Shares of Yangzijaing Shipbuilding tumbled 11.68 percent to S$1.21 by 15:17 SGT on Friday, off an earlier low of S$1.19, after JPMorgan downgraded the stock to Neutral from Overweight, saying that third quarter orders were “probably weak.”
“We think the stock usually trades on orders,” it said in a note on Thursday.
JPMorgan noted that the stock had rallied more than 20 percent over the past month or so, even amid declines for the Straits Times Index.
“We think the rally was driven by optimism regarding the JV with Mitsui and potential LNG carrier orders,” JPMorgan said. But it added, “little attention has been paid to the recent order flow, in our opinion, which makes us believe that the weak third quarter order is yet to be priced in.”
Data from shipping and shipbuilding researcher Clarksons indicated Yangzijiang obtained orders for only six bulkers and two containerships between 1 July and 15 October, JPMorgan said.

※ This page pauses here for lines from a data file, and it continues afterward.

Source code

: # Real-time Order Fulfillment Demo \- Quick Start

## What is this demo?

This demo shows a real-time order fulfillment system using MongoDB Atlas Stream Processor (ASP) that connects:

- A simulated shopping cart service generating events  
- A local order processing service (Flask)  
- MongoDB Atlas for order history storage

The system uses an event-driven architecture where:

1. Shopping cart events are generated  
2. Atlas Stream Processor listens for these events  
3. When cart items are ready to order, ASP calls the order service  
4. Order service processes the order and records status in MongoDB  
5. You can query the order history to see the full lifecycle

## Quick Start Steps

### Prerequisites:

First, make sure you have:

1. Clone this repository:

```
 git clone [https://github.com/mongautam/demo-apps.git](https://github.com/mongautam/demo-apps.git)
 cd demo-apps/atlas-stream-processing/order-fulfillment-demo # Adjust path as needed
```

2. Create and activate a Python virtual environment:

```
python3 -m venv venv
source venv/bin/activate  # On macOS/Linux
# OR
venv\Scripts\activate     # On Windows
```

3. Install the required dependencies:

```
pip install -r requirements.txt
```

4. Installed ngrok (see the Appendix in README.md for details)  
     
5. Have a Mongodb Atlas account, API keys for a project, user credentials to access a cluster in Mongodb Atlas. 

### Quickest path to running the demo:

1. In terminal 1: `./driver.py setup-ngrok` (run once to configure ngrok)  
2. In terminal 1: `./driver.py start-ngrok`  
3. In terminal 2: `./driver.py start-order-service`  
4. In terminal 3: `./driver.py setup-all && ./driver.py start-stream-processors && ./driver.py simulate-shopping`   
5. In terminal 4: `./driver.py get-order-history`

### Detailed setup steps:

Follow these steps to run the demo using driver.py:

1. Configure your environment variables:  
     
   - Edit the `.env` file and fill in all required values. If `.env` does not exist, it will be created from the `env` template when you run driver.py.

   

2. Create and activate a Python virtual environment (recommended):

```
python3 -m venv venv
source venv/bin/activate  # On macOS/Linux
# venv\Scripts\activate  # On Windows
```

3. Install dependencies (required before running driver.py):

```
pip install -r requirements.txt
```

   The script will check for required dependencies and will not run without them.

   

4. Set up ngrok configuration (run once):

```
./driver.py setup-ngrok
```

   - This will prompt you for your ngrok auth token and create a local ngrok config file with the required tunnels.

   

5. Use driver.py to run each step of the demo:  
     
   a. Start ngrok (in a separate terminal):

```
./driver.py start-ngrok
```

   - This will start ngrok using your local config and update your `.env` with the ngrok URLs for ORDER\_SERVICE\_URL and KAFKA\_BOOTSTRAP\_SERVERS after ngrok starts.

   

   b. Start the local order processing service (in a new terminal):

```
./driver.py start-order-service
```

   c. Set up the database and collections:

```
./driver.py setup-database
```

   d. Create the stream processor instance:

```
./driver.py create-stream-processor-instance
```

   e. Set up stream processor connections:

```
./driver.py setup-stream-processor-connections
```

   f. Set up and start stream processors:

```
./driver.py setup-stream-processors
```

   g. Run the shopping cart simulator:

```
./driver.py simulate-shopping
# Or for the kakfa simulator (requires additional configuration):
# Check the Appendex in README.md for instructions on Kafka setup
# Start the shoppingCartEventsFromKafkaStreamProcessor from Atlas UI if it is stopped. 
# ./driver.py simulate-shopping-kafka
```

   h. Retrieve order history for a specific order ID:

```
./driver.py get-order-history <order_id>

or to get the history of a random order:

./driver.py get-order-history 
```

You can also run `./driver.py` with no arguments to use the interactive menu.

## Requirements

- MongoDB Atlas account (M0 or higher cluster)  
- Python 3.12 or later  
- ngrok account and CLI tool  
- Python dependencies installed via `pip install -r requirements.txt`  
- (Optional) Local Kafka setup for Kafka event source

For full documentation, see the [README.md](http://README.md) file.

“The vessels are also small,” it said, noting the bulkers averaged 99,000 DWT in the third quarter, compared with an average of 125,000 DWT in the first half of 2018.

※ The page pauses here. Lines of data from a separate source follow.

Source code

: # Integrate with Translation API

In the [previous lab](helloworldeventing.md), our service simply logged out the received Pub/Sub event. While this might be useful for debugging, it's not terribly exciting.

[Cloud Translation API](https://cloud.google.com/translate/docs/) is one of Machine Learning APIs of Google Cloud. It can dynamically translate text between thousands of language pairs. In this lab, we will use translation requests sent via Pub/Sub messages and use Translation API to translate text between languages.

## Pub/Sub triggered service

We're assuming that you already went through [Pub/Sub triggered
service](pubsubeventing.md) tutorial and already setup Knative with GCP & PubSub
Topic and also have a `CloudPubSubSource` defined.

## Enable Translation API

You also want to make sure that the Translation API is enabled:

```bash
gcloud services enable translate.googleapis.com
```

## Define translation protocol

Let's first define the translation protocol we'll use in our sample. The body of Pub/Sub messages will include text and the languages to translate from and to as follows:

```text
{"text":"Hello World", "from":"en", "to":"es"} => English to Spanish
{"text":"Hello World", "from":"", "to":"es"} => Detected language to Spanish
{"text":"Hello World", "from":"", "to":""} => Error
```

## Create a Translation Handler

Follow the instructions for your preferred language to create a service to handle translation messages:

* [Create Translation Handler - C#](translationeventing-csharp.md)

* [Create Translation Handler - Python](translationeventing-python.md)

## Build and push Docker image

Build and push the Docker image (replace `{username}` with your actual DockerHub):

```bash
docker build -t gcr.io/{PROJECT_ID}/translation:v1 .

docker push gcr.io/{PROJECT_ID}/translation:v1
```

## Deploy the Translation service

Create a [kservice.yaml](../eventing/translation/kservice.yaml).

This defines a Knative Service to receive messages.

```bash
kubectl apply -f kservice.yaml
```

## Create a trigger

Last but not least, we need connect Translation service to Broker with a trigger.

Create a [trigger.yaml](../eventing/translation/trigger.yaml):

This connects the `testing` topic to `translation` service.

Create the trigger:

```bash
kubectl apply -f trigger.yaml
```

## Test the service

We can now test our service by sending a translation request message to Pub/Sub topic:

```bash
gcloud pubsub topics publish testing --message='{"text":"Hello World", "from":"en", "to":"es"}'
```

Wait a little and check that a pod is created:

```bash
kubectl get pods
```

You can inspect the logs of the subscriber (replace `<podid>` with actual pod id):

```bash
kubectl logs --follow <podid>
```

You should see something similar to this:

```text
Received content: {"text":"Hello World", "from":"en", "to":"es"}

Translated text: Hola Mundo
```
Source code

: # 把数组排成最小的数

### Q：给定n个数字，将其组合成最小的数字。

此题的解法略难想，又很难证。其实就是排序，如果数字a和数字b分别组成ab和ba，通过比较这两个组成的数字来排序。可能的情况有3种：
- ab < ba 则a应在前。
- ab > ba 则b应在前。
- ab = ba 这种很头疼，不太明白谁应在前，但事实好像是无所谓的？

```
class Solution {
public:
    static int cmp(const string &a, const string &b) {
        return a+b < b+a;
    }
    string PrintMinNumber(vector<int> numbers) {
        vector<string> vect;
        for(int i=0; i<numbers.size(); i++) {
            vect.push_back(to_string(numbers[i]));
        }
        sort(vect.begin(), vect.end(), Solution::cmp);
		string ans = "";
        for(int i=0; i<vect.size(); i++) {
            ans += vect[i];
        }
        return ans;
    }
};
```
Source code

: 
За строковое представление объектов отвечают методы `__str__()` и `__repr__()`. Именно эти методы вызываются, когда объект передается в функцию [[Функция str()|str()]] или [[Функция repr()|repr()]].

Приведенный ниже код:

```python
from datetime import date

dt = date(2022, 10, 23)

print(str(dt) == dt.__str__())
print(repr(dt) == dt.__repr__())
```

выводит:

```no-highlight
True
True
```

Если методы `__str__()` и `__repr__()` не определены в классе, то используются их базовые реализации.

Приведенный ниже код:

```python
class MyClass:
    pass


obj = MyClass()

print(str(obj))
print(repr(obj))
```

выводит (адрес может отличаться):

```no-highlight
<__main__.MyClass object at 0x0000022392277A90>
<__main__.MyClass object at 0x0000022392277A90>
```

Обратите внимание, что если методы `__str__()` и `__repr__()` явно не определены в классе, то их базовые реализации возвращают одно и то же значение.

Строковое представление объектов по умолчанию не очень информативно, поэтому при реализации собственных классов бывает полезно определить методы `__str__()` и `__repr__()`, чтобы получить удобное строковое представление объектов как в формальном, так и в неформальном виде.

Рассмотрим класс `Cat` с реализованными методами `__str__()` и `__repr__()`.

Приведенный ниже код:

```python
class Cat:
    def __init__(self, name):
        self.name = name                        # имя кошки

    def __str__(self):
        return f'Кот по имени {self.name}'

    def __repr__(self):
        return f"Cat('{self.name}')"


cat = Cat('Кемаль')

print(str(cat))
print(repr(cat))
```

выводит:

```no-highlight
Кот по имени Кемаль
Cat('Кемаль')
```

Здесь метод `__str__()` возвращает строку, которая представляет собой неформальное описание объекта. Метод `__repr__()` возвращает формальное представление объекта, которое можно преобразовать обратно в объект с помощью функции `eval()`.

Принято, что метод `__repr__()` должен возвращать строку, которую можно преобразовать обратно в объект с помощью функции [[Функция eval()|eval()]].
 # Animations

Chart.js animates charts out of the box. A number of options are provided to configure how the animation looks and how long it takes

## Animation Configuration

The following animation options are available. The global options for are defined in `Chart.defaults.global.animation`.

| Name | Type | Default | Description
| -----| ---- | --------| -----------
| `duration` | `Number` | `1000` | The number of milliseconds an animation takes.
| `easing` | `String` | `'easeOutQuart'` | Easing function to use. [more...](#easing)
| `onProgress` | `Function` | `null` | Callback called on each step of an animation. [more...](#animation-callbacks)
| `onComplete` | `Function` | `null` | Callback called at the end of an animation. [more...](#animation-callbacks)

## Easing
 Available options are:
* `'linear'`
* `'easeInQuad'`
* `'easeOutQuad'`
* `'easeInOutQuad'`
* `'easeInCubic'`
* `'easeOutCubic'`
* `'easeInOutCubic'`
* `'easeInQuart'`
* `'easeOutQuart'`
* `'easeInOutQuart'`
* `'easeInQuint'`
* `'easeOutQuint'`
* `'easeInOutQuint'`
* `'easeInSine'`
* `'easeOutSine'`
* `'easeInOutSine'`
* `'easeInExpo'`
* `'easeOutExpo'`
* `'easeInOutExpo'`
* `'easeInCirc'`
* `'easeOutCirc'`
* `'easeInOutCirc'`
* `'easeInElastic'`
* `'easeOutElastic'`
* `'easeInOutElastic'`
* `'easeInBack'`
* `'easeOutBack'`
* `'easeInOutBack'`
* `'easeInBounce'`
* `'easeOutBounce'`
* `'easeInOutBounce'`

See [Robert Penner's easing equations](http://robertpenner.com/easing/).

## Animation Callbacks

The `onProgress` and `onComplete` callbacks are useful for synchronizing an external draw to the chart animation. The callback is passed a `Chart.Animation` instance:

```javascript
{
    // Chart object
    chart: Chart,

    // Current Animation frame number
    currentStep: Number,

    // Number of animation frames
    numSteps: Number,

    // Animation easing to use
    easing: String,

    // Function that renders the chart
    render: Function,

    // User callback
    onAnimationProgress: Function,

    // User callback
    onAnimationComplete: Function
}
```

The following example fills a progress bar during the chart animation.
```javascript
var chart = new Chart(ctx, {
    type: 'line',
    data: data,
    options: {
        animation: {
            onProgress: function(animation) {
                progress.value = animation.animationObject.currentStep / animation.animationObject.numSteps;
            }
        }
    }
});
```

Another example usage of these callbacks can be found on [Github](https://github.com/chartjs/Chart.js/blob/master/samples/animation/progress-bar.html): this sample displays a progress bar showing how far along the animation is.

The containerships averaged 24,000 TEUs in the quarter, compared with an average of 88,000 TEUs in the first half of the year, it said.
JPMorgan recommended caution on the stock, with earnings results due 7 November, after the market close.

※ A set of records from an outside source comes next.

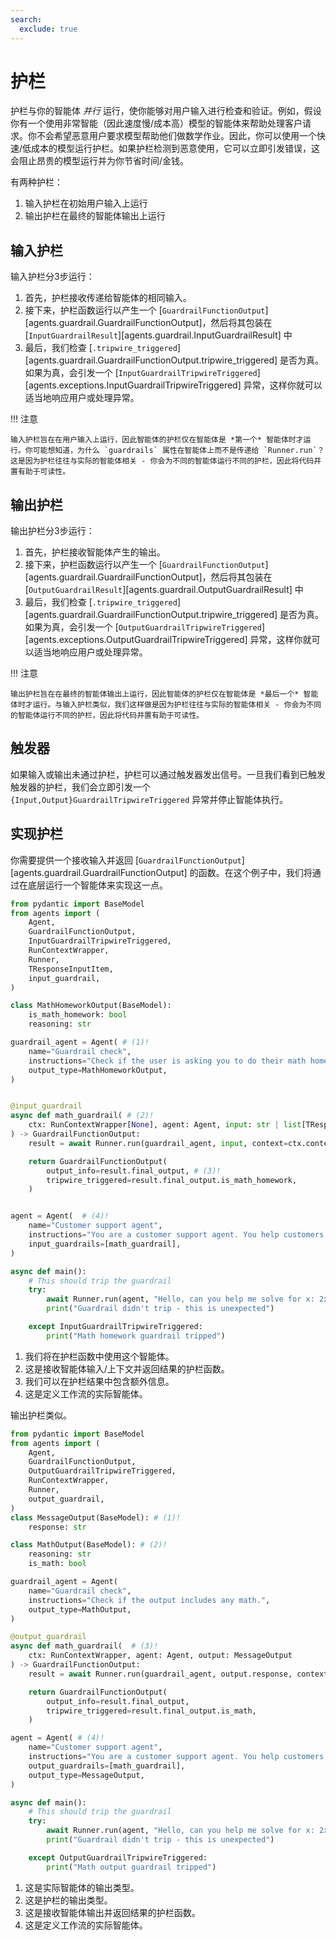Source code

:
 ```yaml
---
search:
  exclude: true
---
```

# 护栏

护栏与你的智能体 _并行_ 运行，使你能够对用户输入进行检查和验证。例如，假设你有一个使用非常智能（因此速度慢/成本高）模型的智能体来帮助处理客户请求。你不会希望恶意用户要求模型帮助他们做数学作业。因此，你可以使用一个快速/低成本的模型运行护栏。如果护栏检测到恶意使用，它可以立即引发错误，这会阻止昂贵的模型运行并为你节省时间/金钱。

有两种护栏：

1. 输入护栏在初始用户输入上运行
2. 输出护栏在最终的智能体输出上运行

## 输入护栏

输入护栏分3步运行：

1. 首先，护栏接收传递给智能体的相同输入。
2. 接下来，护栏函数运行以产生一个 [`GuardrailFunctionOutput`][agents.guardrail.GuardrailFunctionOutput]，然后将其包装在 [`InputGuardrailResult`][agents.guardrail.InputGuardrailResult] 中
3. 最后，我们检查 [`.tripwire_triggered`][agents.guardrail.GuardrailFunctionOutput.tripwire_triggered] 是否为真。如果为真，会引发一个 [`InputGuardrailTripwireTriggered`][agents.exceptions.InputGuardrailTripwireTriggered] 异常，这样你就可以适当地响应用户或处理异常。

!!! 注意

    输入护栏旨在在用户输入上运行，因此智能体的护栏仅在智能体是 *第一个* 智能体时才运行。你可能想知道，为什么 `guardrails` 属性在智能体上而不是传递给 `Runner.run`？这是因为护栏往往与实际的智能体相关 - 你会为不同的智能体运行不同的护栏，因此将代码并置有助于可读性。

## 输出护栏

输出护栏分3步运行：

1. 首先，护栏接收智能体产生的输出。
2. 接下来，护栏函数运行以产生一个 [`GuardrailFunctionOutput`][agents.guardrail.GuardrailFunctionOutput]，然后将其包装在 [`OutputGuardrailResult`][agents.guardrail.OutputGuardrailResult] 中
3. 最后，我们检查 [`.tripwire_triggered`][agents.guardrail.GuardrailFunctionOutput.tripwire_triggered] 是否为真。如果为真，会引发一个 [`OutputGuardrailTripwireTriggered`][agents.exceptions.OutputGuardrailTripwireTriggered] 异常，这样你就可以适当地响应用户或处理异常。

!!! 注意

    输出护栏旨在在最终的智能体输出上运行，因此智能体的护栏仅在智能体是 *最后一个* 智能体时才运行。与输入护栏类似，我们这样做是因为护栏往往与实际的智能体相关 - 你会为不同的智能体运行不同的护栏，因此将代码并置有助于可读性。

## 触发器

如果输入或输出未通过护栏，护栏可以通过触发器发出信号。一旦我们看到已触发触发器的护栏，我们会立即引发一个 `{Input,Output}GuardrailTripwireTriggered` 异常并停止智能体执行。

## 实现护栏

你需要提供一个接收输入并返回 [`GuardrailFunctionOutput`][agents.guardrail.GuardrailFunctionOutput] 的函数。在这个例子中，我们将通过在底层运行一个智能体来实现这一点。

```python
from pydantic import BaseModel
from agents import (
    Agent,
    GuardrailFunctionOutput,
    InputGuardrailTripwireTriggered,
    RunContextWrapper,
    Runner,
    TResponseInputItem,
    input_guardrail,
)

class MathHomeworkOutput(BaseModel):
    is_math_homework: bool
    reasoning: str

guardrail_agent = Agent( # (1)!
    name="Guardrail check",
    instructions="Check if the user is asking you to do their math homework.",
    output_type=MathHomeworkOutput,
)


@input_guardrail
async def math_guardrail( # (2)!
    ctx: RunContextWrapper[None], agent: Agent, input: str | list[TResponseInputItem]
) -> GuardrailFunctionOutput:
    result = await Runner.run(guardrail_agent, input, context=ctx.context)

    return GuardrailFunctionOutput(
        output_info=result.final_output, # (3)!
        tripwire_triggered=result.final_output.is_math_homework,
    )


agent = Agent(  # (4)!
    name="Customer support agent",
    instructions="You are a customer support agent. You help customers with their questions.",
    input_guardrails=[math_guardrail],
)

async def main():
    # This should trip the guardrail
    try:
        await Runner.run(agent, "Hello, can you help me solve for x: 2x + 3 = 11?")
        print("Guardrail didn't trip - this is unexpected")

    except InputGuardrailTripwireTriggered:
        print("Math homework guardrail tripped")
```

1. 我们将在护栏函数中使用这个智能体。
2. 这是接收智能体输入/上下文并返回结果的护栏函数。
3. 我们可以在护栏结果中包含额外信息。
4. 这是定义工作流的实际智能体。

输出护栏类似。

```python
from pydantic import BaseModel
from agents import (
    Agent,
    GuardrailFunctionOutput,
    OutputGuardrailTripwireTriggered,
    RunContextWrapper,
    Runner,
    output_guardrail,
)
class MessageOutput(BaseModel): # (1)!
    response: str

class MathOutput(BaseModel): # (2)!
    reasoning: str
    is_math: bool

guardrail_agent = Agent(
    name="Guardrail check",
    instructions="Check if the output includes any math.",
    output_type=MathOutput,
)

@output_guardrail
async def math_guardrail(  # (3)!
    ctx: RunContextWrapper, agent: Agent, output: MessageOutput
) -> GuardrailFunctionOutput:
    result = await Runner.run(guardrail_agent, output.response, context=ctx.context)

    return GuardrailFunctionOutput(
        output_info=result.final_output,
        tripwire_triggered=result.final_output.is_math,
    )

agent = Agent( # (4)!
    name="Customer support agent",
    instructions="You are a customer support agent. You help customers with their questions.",
    output_guardrails=[math_guardrail],
    output_type=MessageOutput,
)

async def main():
    # This should trip the guardrail
    try:
        await Runner.run(agent, "Hello, can you help me solve for x: 2x + 3 = 11?")
        print("Guardrail didn't trip - this is unexpected")

    except OutputGuardrailTripwireTriggered:
        print("Math output guardrail tripped")
```

1. 这是实际智能体的输出类型。
2. 这是护栏的输出类型。
3. 这是接收智能体输出并返回结果的护栏函数。
4. 这是定义工作流的实际智能体。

It estimated third-quarter earnings could be strong as the orderbook was up 1 percent on-year at the end of the second quarter.
It also noted that Yangzijiang probably benefited from the Chinese yuan’s around 4 percent depreciation against the U.S. dollar in the quarter. It estimated that every 1 percent depreciation in the yuan against the dollar resulted in a 2 percent earnings per share increase as around 95 percent of Yangzijiang’s revenue is is in dollars, while 20-30 percent of the costs are in dollars, which are mainly for the engines.
JPMorgan said the stock appeared fairly valued, trading at 2.1 times 12-month forward order per share, compared with the historical mean of 2.0 times; it is also trading at 8.4 times 12-month forward price-to-earnings, compared with the historical mean of 7.3 times.
It kept its price target unchanged at S$1.40.